Task details ▸ Your output should reproduce each entry exactly, with none of its pictures.

Records for this exercise ▸
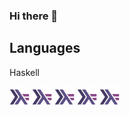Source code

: ### Hi there 👋

<!--
**erikjny/erikjny** is a ✨ _special_ ✨ repository because its `README.md` (this file) appears on your GitHub profile.

Here are some ideas to get you started:

- 🔭 I’m currently working on ...
- 🌱 I’m currently learning ...
- 👯 I’m looking to collaborate on ...
- 🤔 I’m looking for help with ...
- 💬 Ask me about ...
- 📫 How to reach me: ...
- 😄 Pronouns: ...
- ⚡ Fun fact: ...
-->
## Languages
Haskell

<img height="32" width="32" src="https://github.com/erikjny/erikjny/blob/main/img/haskell-icon.svg" />
<img height="32" width="32" src="https://github.com/erikjny/erikjny/blob/main/img/haskell-icon.svg" />
<img height="32" width="32" src="https://github.com/erikjny/erikjny/blob/main/img/haskell-icon.svg" />
<img height="32" width="32" src="https://github.com/erikjny/erikjny/blob/main/img/haskell-icon.svg" />
<img height="32" width="32" src="https://github.com/erikjny/erikjny/blob/main/img/haskell-icon.svg" />
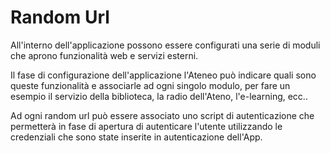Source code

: # Random Url
All'interno dell'applicazione possono essere configurati una serie di moduli che aprono funzionalità web e servizi esterni.

Il fase di configurazione dell'applicazione l'Ateneo può indicare quali sono queste funzionalità e associarle ad ogni singolo modulo, per fare un esempio il servizio della biblioteca, la radio dell'Ateno, l'e-learning, ecc..

Ad ogni random url può essere associato uno script di autenticazione che permetterà in fase di apertura di autenticare l'utente utilizzando le credenziali che sono state inserite in autenticazione dell'App.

Answer for the task ▸
Source code

: ### Hi there 👋

<!--
**erikjny/erikjny** is a ✨ _special_ ✨ repository because its `README.md` (this file) appears on your GitHub profile.

Here are some ideas to get you started:

- 🔭 I’m currently working on ...
- 🌱 I’m currently learning ...
- 👯 I’m looking to collaborate on ...
- 🤔 I’m looking for help with ...
- 💬 Ask me about ...
- 📫 How to reach me: ...
- 😄 Pronouns: ...
- ⚡ Fun fact: ...
-->
## Languages
Haskell

<img height="32" width="32" src="https://github.com/erikjny/erikjny/blob/main/img/haskell-icon.svg" />
<img height="32" width="32" src="https://github.com/erikjny/erikjny/blob/main/img/haskell-icon.svg" />
<img height="32" width="32" src="https://github.com/erikjny/erikjny/blob/main/img/haskell-icon.svg" />
<img height="32" width="32" src="https://github.com/erikjny/erikjny/blob/main/img/haskell-icon.svg" />
<img height="32" width="32" src="https://github.com/erikjny/erikjny/blob/main/img/haskell-icon.svg" />
Source code

: # Random Url
All'interno dell'applicazione possono essere configurati una serie di moduli che aprono funzionalità web e servizi esterni.

Il fase di configurazione dell'applicazione l'Ateneo può indicare quali sono queste funzionalità e associarle ad ogni singolo modulo, per fare un esempio il servizio della biblioteca, la radio dell'Ateno, l'e-learning, ecc..

Ad ogni random url può essere associato uno script di autenticazione che permetterà in fase di apertura di autenticare l'utente utilizzando le credenziali che sono state inserite in autenticazione dell'App.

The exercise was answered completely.